New York Post

THE BEAST MASTER

‘Monster Croc Wrangler’ back for Season 3

- By MICHAEL STARR

‘MONSTER Croc Wrangler” kicks off its third season Sunday night on Nat Geo WILD.

And unlike other recent series with headscratc­hing titles — “Halt and Catch Fire,” “Turn” and “The Deuce” — “Monster Croc Wrangler” pretty much says it all.

The eight-episode outdoor adventures series stars Australian helicopter pilot/crocodile wrangler Matt Wright, who corrals crocs, either to relocate them to a safer haven or for research/educationa­l purposes (no crocs are ever harmed). Sunday night’s season opener is super-sized in more ways than one, as Wright and sidekicks Jono Brown and Chris “Willow” Wilson trying to cage a surly oneton croc estimated, at one point, to have been around 18 feet long. (He’s missing about four feet of his tail and is believed to be over 100 years old.)

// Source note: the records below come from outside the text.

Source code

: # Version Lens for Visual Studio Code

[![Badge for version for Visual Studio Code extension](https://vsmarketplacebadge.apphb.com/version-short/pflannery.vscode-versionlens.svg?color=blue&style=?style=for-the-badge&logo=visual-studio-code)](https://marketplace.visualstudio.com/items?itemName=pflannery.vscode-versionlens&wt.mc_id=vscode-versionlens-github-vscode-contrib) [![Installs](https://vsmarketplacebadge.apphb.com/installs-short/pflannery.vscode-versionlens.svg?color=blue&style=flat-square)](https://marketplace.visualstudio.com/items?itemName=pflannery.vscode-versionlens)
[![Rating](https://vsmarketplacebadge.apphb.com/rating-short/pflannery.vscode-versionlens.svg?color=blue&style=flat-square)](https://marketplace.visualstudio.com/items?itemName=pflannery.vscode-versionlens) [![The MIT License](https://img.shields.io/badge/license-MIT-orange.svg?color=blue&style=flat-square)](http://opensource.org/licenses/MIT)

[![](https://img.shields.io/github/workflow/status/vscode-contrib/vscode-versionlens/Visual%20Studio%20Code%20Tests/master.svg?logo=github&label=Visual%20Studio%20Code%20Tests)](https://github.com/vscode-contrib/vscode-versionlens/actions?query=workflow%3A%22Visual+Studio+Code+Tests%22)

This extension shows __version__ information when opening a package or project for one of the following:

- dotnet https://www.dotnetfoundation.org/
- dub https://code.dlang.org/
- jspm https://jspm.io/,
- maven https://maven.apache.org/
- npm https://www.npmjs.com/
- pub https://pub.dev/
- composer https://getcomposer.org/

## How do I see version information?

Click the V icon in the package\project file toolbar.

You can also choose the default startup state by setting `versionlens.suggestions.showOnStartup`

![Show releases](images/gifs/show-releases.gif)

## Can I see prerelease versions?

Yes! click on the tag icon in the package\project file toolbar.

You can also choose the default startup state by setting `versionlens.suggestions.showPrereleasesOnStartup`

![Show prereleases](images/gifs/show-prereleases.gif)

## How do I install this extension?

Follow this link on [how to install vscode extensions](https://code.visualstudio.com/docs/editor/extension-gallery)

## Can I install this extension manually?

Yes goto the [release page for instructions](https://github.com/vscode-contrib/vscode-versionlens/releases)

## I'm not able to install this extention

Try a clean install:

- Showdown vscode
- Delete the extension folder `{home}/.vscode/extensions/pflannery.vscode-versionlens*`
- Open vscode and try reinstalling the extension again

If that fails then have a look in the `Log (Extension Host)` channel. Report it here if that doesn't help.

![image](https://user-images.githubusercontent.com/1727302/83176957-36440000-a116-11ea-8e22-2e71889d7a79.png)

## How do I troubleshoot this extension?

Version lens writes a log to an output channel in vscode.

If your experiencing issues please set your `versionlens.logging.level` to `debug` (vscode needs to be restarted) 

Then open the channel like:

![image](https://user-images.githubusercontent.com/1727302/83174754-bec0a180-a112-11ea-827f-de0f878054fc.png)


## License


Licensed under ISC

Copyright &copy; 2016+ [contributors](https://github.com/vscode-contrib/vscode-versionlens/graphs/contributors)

Just another day at the office.

“You can teach someone the basics around crocs — how to respond, where they’re going to hang out, their temperamen­t — but it’s instinct, really, and something you have to sort of have in you,” Wright says of his training. “It’s definitely a niche field, but I had a passion for wildlife ever since I could walk and talk. I was bringing brown snakes home when I was 6 and I was looking after animals and releasing them back into the wild. That passion grew; I did a variety of different jobs to get to where I am now, from being in the army to being a plumber to housekeepi­ng to being a mustering pilot [rounding up cattle with a helicopter].”

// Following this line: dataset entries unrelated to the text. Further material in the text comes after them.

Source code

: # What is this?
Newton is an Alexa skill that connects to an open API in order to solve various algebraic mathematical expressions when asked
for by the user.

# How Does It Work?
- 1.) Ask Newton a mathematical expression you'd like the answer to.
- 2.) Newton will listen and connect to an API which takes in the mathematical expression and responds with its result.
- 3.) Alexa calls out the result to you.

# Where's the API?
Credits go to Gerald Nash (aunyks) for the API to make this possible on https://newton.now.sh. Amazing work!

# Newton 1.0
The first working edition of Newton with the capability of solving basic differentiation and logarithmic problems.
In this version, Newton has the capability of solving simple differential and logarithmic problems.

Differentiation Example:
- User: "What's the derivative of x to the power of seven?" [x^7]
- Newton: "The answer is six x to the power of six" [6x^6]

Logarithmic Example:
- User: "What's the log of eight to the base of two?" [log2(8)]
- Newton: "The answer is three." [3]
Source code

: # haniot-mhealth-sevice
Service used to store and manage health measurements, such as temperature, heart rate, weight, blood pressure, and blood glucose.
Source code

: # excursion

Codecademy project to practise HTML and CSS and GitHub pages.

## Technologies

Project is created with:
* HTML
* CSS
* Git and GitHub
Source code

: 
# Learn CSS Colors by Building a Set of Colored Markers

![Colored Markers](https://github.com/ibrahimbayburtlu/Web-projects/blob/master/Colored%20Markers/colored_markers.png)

The idea for “Monster Croc Wrangler” was sparked about 10 years ago, when series co-creator/ executive producer Nick Fordham first approached Wright. “Matt was working all the territorie­s as a helicopter pilot and animal re-locator and was working in Canada,” Fordham says. “I went up to the Northern Territory, borrowed a camera from my brother, who’s a journalist in Australia, and shot Matt doing what he does. I captured enough to realize there was something amazing in Matt ... he’s as genuine as what you see on TV. I’d never made a television show before and it took a while to pitch [the series]... but we went the long and hard way and it turned into something fruitful. We own all the content and we’re in 130 countries around the world. We’ve been global since Day One.”

And, Wright says, he’s been banged up several times while shooting the show. “I’ve had some pretty gnarly experience­s,” he says. “I’ve been taken off a [crocodile] nest and pushed into the water and had a battle with a decent croc in the water. Got smashed up there while worrying about a 16-foot croc that might be behind me ’cause the 10, 12-footers got me in the water. I’ve had a few of those battles. I reckon I bloody broke a few vertebrae a few months back when a croc hit me under the back leg, lifted me about 12 feet in the air and I landed on my bloody head. That knocked me out as well.

“In one of the Season 3 episodes ... Jono was in the middle [of the boat], and I was at the front and Willow was at the back. He’s quite a big lad. A croc launched up and grabbed the back of the boat right next to Willow’s leg and Willow shifts himself — lifts his leg, which weighs about 70 kilos alone ’cause he’s such a big boy — and that off-centers the boat ... and a big wave comes over the side of the boat and nearly capsizes us.

“Jono sort of saved the day and he was shaking like a s--thouse and had to get to shore and do the rest of the job from there.”